B1: Group C - Alexis

All three subjects – robotics, artificial intelligence, and 3D printing – are beginning to see applications in the building design industry. Additive manufacturing is not a new technique, but has recently been used for rapid prototyping of structural elements, concept models, and prefabrication. The declining cost of commercial 3D printers has allowed architects and engineers to manufacture industrial prototypes within project budget (1). Engineers can analyze their scale models in a wind tunnel as an example. This applies to automotive and aerospace analysis as well as architectural models. Additive manufacturing of 3D printing technology has reduced costs and time compared to machining wind tunnel test models. Engineers are able to print smaller characteristics of the design like interior corridors that may be difficult to machine at scale using the traditional methods (2). Designers can also incorporate sensors into 3D digital models that are embedded during the printing process, such as velocity or pressure measurement devices.

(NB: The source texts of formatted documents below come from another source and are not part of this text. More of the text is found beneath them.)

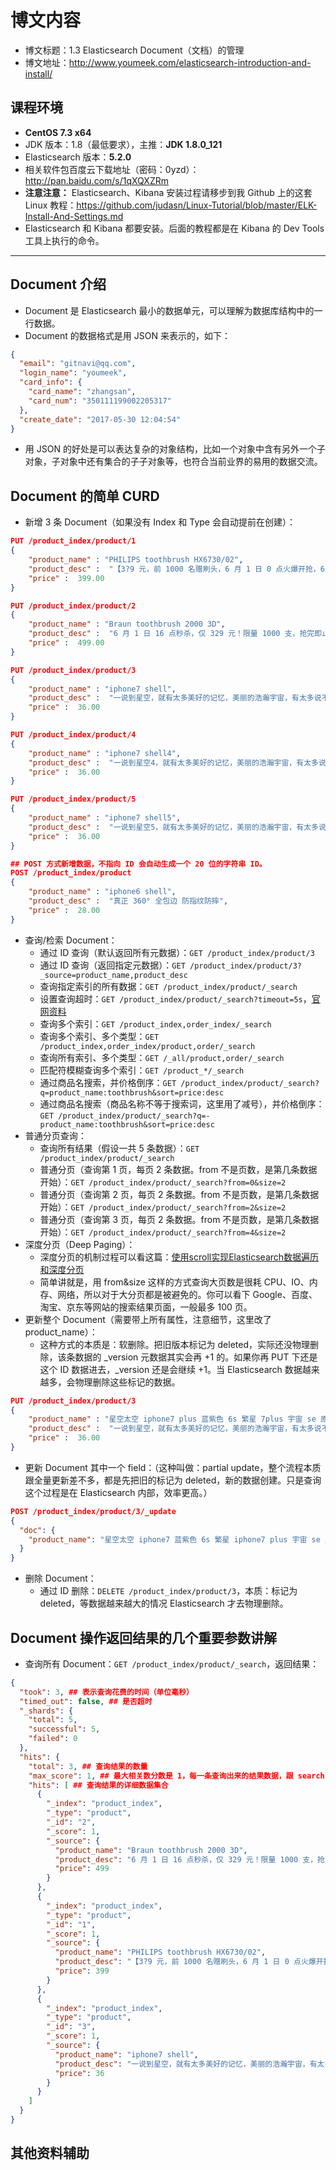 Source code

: # 博文内容

- 博文标题：1.3 Elasticsearch Document（文档）的管理
- 博文地址：<http://www.youmeek.com/elasticsearch-introduction-and-install/>


## 课程环境

- **CentOS 7.3 x64**
- JDK 版本：1.8（最低要求），主推：**JDK 1.8.0_121**
- Elasticsearch 版本：**5.2.0**
- 相关软件包百度云下载地址（密码：0yzd）：<http://pan.baidu.com/s/1qXQXZRm>
- **注意注意：** Elasticsearch、Kibana 安装过程请移步到我 Github 上的这套 Linux 教程：<https://github.com/judasn/Linux-Tutorial/blob/master/ELK-Install-And-Settings.md>
- Elasticsearch 和 Kibana 都要安装。后面的教程都是在 Kibana 的 Dev Tools 工具上执行的命令。

------------------------

## Document 介绍

- Document 是 Elasticsearch 最小的数据单元，可以理解为数据库结构中的一行数据。
- Document 的数据格式是用 JSON 来表示的，如下：

``` json
{
  "email": "gitnavi@qq.com",
  "login_name": "youmeek",
  "card_info": {
    "card_name": "zhangsan",
    "card_num": "350111199002205317"
  },
  "create_date": "2017-05-30 12:04:54"
}
```

- 用 JSON 的好处是可以表达复杂的对象结构，比如一个对象中含有另外一个子对象，子对象中还有集合的子子对象等，也符合当前业界的易用的数据交流。

## Document 的简单 CURD

- 新增 3 条 Document（如果没有 Index 和 Type 会自动提前在创建）：

``` json
PUT /product_index/product/1
{
    "product_name" : "PHILIPS toothbrush HX6730/02",
    "product_desc" :  "【3?9 元，前 1000 名赠刷头，6 月 1 日 0 点火爆开抢，618 开门红巅峰 48 小时，抢先加入购物车】飞利浦畅销款，万千好评！深入净齿，智能美白！",
    "price" :  399.00
}

PUT /product_index/product/2
{
    "product_name" : "Braun toothbrush 2000 3D",
    "product_desc" :  "6 月 1 日 16 点秒杀，仅 329 元！限量 1000 支，抢完即止！带压力感应提醒，保护牙龈，高效清洁",
    "price" :  499.00
}

PUT /product_index/product/3
{
    "product_name" : "iphone7 shell",
    "product_desc" :  "一说到星空，就有太多美好的记忆，美丽的浩瀚宇宙，有太多说不清的神秘之处，星空太美丽，太绚烂！",
    "price" :  36.00
}

PUT /product_index/product/4
{
    "product_name" : "iphone7 shell4",
    "product_desc" :  "一说到星空4，就有太多美好的记忆，美丽的浩瀚宇宙，有太多说不清的神秘之处，星空太美丽，太绚烂！",
    "price" :  36.00
}

PUT /product_index/product/5
{
    "product_name" : "iphone7 shell5",
    "product_desc" :  "一说到星空5，就有太多美好的记忆，美丽的浩瀚宇宙，有太多说不清的神秘之处，星空太美丽，太绚烂！",
    "price" :  36.00
}

## POST 方式新增数据，不指向 ID 会自动生成一个 20 位的字符串 ID。
POST /product_index/product
{
    "product_name" : "iphone6 shell",
    "product_desc" :  "真正 360° 全包边 防指纹防摔",
    "price" :  28.00
}
```

- 查询/检索 Document：
	- 通过 ID 查询（默认返回所有元数据）：`GET /product_index/product/3`
	- 通过 ID 查询（返回指定元数据）：`GET /product_index/product/3?_source=product_name,product_desc`
	- 查询指定索引的所有数据：`GET /product_index/product/_search`
	- 设置查询超时：`GET /product_index/product/_search?timeout=5s`，[官网资料](https://www.elastic.co/guide/en/elasticsearch/reference/5.2/search-request-body.html)
	- 查询多个索引：`GET /product_index,order_index/_search`
	- 查询多个索引、多个类型：`GET /product_index,order_index/product,order/_search`
	- 查询所有索引、多个类型：`GET /_all/product,order/_search`
	- 匹配符模糊查询多个索引：`GET /product_*/_search`
	- 通过商品名搜索，并价格倒序：`GET /product_index/product/_search?q=product_name:toothbrush&sort=price:desc`
	- 通过商品名搜索（商品名称不等于搜索词，这里用了减号），并价格倒序：`GET /product_index/product/_search?q=-product_name:toothbrush&sort=price:desc`
- 普通分页查询：
	- 查询所有结果（假设一共 5 条数据）：`GET /product_index/product/_search`
	- 普通分页（查询第 1 页，每页 2 条数据。from 不是页数，是第几条数据开始）：`GET /product_index/product/_search?from=0&size=2`
	- 普通分页（查询第 2 页，每页 2 条数据。from 不是页数，是第几条数据开始）：`GET /product_index/product/_search?from=2&size=2`
	- 普通分页（查询第 3 页，每页 2 条数据。from 不是页数，是第几条数据开始）：`GET /product_index/product/_search?from=4&size=2`
- 深度分页（Deep Paging）：
	- 深度分页的机制过程可以看这篇：[使用scroll实现Elasticsearch数据遍历和深度分页](http://lxwei.github.io/posts/%E4%BD%BF%E7%94%A8scroll%E5%AE%9E%E7%8E%B0Elasticsearch%E6%95%B0%E6%8D%AE%E9%81%8D%E5%8E%86%E5%92%8C%E6%B7%B1%E5%BA%A6%E5%88%86%E9%A1%B5.html)
	- 简单讲就是，用 from&size 这样的方式查询大页数是很耗 CPU、IO、内存、网络，所以对于大分页都是被避免的。你可以看下 Google、百度、淘宝、京东等网站的搜索结果页面，一般最多 100 页。
- 更新整个 Document（需要带上所有属性，注意细节，这里改了 product_name）：
	- 这种方式的本质是：软删除。把旧版本标记为 deleted，实际还没物理删除，该条数据的 _version 元数据其实会再 +1 的。如果你再 PUT 下还是这个 ID 数据进去，_version 还是会继续 +1。当 Elasticsearch 数据越来越多，会物理删除这些标记的数据。

``` json
PUT /product_index/product/3
{
    "product_name" : "星空太空 iphone7 plus 蓝紫色 6s 繁星 7plus 宇宙 se 原创保护苹果 5 包手机壳",
    "product_desc" :  "一说到星空，就有太多美好的记忆，美丽的浩瀚宇宙，有太多说不清的神秘之处，星空太美丽，太绚烂！",
    "price" :  36.00
}
```

- 更新 Document 其中一个 field：（这种叫做：partial update，整个流程本质跟全量更新差不多，都是先把旧的标记为 deleted，新的数据创建。只是查询这个过程是在 Elasticsearch 内部，效率更高。）

``` json
POST /product_index/product/3/_update
{
  "doc": {
    "product_name": "星空太空 iphone7 蓝紫色 6s 繁星 iphone7 plus 宇宙 se 原创保护苹果 5 包手机壳"
  }
}
```

- 删除 Document：
	- 通过 ID 删除：`DELETE /product_index/product/3`，本质：标记为 deleted，等数据越来越大的情况 Elasticsearch 才去物理删除。


## Document 操作返回结果的几个重要参数讲解

- 查询所有 Document：`GET /product_index/product/_search`，返回结果：

``` json
{
  "took": 3, ## 表示查询花费的时间（单位毫秒）
  "timed_out": false, ## 是否超时
  "_shards": {
    "total": 5,
    "successful": 5,
    "failed": 0
  },
  "hits": {
    "total": 3, ## 查询结果的数量
    "max_score": 1, ## 最大相关数分数是 1，每一条查询出来的结果数据，跟 search 条件越相关的，排名越靠前，分数也就越大。
    "hits": [ ## 查询结果的详细数据集合
      {
        "_index": "product_index",
        "_type": "product",
        "_id": "2",
        "_score": 1,
        "_source": {
          "product_name": "Braun toothbrush 2000 3D",
          "product_desc": "6 月 1 日 16 点秒杀，仅 329 元！限量 1000 支，抢完即止！带压力感应提醒，保护牙龈，高效清洁",
          "price": 499
        }
      },
      {
        "_index": "product_index",
        "_type": "product",
        "_id": "1",
        "_score": 1,
        "_source": {
          "product_name": "PHILIPS toothbrush HX6730/02",
          "product_desc": "【3?9 元，前 1000 名赠刷头，6 月 1 日 0 点火爆开抢，618 开门红巅峰 48 小时，抢先加入购物车】飞利浦畅销款，万千好评！深入净齿，智能美白！",
          "price": 399
        }
      },
      {
        "_index": "product_index",
        "_type": "product",
        "_id": "3",
        "_score": 1,
        "_source": {
          "product_name": "iphone7 shell",
          "product_desc": "一说到星空，就有太多美好的记忆，美丽的浩瀚宇宙，有太多说不清的神秘之处，星空太美丽，太绚烂！",
          "price": 36
        }
      }
    ]
  }
}
```




## 其他资料辅助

Architects and archaeologists have been able to recreate historical landmarks using 3D printing, such as the Palmyra Arch, a part of a 2,000 year old Syrian temple destroyed in August by ISIS militants (3). The Institute for Digital Archaeology works to preserve these historical artifacts in a digital library for conservation. The 3D models can be shared with researchers or replicated around the world with the advancements in 3D printing. Combined with advancements in robotics, designers have begun to develop 3D printed structures using six-axis robotic arms. One Dutch company MX3D plans to construct a pedestrian bridge using digital fabrication. Their robots print with metal, precisely placing thousands of dots of molten steel essentially drawn in the air (4). The firm has experimented with freeform benches manufactured by robotic welding machines. Digital fabrication with robotics means that designs are no longer confined by the size of the printer.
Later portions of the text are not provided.